» **EXERCISE**
Copy out exactly the lines from the start of the data to the line containing "The reason why". Include both.

Data records:
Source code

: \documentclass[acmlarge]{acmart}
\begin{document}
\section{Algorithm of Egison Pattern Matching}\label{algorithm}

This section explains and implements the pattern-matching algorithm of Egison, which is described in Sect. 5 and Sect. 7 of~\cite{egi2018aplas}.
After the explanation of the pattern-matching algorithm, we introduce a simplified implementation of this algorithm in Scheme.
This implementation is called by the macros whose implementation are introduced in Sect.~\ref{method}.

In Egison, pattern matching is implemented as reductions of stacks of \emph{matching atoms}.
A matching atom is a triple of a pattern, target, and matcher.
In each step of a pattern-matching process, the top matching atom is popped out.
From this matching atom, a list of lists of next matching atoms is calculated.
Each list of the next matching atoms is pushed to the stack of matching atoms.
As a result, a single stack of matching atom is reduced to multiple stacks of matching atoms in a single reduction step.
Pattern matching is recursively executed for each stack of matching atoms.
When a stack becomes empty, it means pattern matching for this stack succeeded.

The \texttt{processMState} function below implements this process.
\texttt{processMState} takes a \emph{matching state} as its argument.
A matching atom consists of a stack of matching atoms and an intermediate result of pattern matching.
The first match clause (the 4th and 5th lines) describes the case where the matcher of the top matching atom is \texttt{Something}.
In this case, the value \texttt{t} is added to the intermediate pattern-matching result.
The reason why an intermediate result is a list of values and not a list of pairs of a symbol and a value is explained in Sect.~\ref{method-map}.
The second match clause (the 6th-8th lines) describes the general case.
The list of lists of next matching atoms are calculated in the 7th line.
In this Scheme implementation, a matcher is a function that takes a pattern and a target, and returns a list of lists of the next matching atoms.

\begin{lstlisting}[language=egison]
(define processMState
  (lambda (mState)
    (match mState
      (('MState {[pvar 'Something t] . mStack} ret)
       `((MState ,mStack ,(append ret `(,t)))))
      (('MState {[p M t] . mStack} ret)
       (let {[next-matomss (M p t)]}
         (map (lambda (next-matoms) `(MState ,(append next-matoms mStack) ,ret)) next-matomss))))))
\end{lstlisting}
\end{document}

» **OUTPUT OF THE TASK**
Source code

: \documentclass[acmlarge]{acmart}
\begin{document}
\section{Algorithm of Egison Pattern Matching}\label{algorithm}

This section explains and implements the pattern-matching algorithm of Egison, which is described in Sect. 5 and Sect. 7 of~\cite{egi2018aplas}.
After the explanation of the pattern-matching algorithm, we introduce a simplified implementation of this algorithm in Scheme.
This implementation is called by the macros whose implementation are introduced in Sect.~\ref{method}.

In Egison, pattern matching is implemented as reductions of stacks of \emph{matching atoms}.
A matching atom is a triple of a pattern, target, and matcher.
In each step of a pattern-matching process, the top matching atom is popped out.
From this matching atom, a list of lists of next matching atoms is calculated.
Each list of the next matching atoms is pushed to the stack of matching atoms.
As a result, a single stack of matching atom is reduced to multiple stacks of matching atoms in a single reduction step.
Pattern matching is recursively executed for each stack of matching atoms.
When a stack becomes empty, it means pattern matching for this stack succeeded.

The \texttt{processMState} function below implements this process.
\texttt{processMState} takes a \emph{matching state} as its argument.
A matching atom consists of a stack of matching atoms and an intermediate result of pattern matching.
The first match clause (the 4th and 5th lines) describes the case where the matcher of the top matching atom is \texttt{Something}.
In this case, the value \texttt{t} is added to the intermediate pattern-matching result.
The reason why an intermediate result is a list of values and not a list of pairs of a symbol and a value is explained in Sect.~\ref{method-map}.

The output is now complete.